### [Brief]
Pull every line holding the string "ChannelBtnTitle" from the records below.

### [Given information]

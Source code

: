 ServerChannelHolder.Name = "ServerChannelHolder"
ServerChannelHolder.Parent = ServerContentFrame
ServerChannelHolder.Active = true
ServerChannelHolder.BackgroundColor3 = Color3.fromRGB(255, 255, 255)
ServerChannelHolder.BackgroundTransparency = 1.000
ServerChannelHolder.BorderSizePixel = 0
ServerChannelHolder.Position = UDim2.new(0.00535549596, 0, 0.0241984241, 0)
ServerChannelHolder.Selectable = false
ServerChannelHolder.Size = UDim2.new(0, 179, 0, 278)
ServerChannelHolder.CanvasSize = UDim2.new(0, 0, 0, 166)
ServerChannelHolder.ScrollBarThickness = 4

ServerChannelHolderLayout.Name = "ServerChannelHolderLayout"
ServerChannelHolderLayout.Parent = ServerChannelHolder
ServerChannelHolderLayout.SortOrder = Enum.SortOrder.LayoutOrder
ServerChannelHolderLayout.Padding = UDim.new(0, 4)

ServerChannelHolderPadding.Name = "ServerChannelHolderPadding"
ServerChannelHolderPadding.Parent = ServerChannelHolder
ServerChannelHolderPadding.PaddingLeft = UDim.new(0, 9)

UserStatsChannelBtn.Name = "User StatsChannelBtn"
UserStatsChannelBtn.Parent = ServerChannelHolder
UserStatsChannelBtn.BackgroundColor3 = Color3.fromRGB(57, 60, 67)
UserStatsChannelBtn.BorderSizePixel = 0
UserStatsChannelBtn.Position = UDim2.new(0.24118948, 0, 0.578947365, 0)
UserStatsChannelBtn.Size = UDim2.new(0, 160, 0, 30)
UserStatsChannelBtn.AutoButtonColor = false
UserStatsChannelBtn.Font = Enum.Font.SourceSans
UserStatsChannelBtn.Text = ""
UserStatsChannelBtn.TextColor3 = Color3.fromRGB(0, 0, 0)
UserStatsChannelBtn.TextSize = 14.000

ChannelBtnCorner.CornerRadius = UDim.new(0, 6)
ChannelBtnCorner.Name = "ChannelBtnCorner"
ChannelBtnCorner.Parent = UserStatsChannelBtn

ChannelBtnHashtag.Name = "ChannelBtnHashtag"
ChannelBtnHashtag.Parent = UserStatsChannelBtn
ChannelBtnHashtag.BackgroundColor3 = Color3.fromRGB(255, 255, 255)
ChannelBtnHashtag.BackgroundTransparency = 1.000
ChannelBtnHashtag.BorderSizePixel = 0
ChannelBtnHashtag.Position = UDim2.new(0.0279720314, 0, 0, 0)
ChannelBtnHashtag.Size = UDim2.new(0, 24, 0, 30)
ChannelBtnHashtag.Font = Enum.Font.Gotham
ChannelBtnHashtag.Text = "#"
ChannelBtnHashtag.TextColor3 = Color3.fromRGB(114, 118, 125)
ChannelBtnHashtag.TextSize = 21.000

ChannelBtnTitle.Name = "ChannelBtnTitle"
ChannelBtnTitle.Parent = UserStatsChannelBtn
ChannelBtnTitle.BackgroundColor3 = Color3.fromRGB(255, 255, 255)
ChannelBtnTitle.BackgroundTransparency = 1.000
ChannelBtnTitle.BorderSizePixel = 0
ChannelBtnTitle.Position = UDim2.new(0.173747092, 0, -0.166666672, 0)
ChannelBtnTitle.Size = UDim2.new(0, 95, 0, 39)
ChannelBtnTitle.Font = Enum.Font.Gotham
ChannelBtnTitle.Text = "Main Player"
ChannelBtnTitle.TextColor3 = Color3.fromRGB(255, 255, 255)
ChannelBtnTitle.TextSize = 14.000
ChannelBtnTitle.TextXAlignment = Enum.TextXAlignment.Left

### [Exercise answer]
ChannelBtnTitle.Name = "ChannelBtnTitle"
ChannelBtnTitle.Parent = UserStatsChannelBtn
ChannelBtnTitle.BackgroundColor3 = Color3.fromRGB(255, 255, 255)
ChannelBtnTitle.BackgroundTransparency = 1.000
ChannelBtnTitle.BorderSizePixel = 0
ChannelBtnTitle.Position = UDim2.new(0.173747092, 0, -0.166666672, 0)
ChannelBtnTitle.Size = UDim2.new(0, 95, 0, 39)
ChannelBtnTitle.Font = Enum.Font.Gotham
ChannelBtnTitle.Text = "Main Player"
ChannelBtnTitle.TextColor3 = Color3.fromRGB(255, 255, 255)
ChannelBtnTitle.TextSize = 14.000
ChannelBtnTitle.TextXAlignment = Enum.TextXAlignment.Left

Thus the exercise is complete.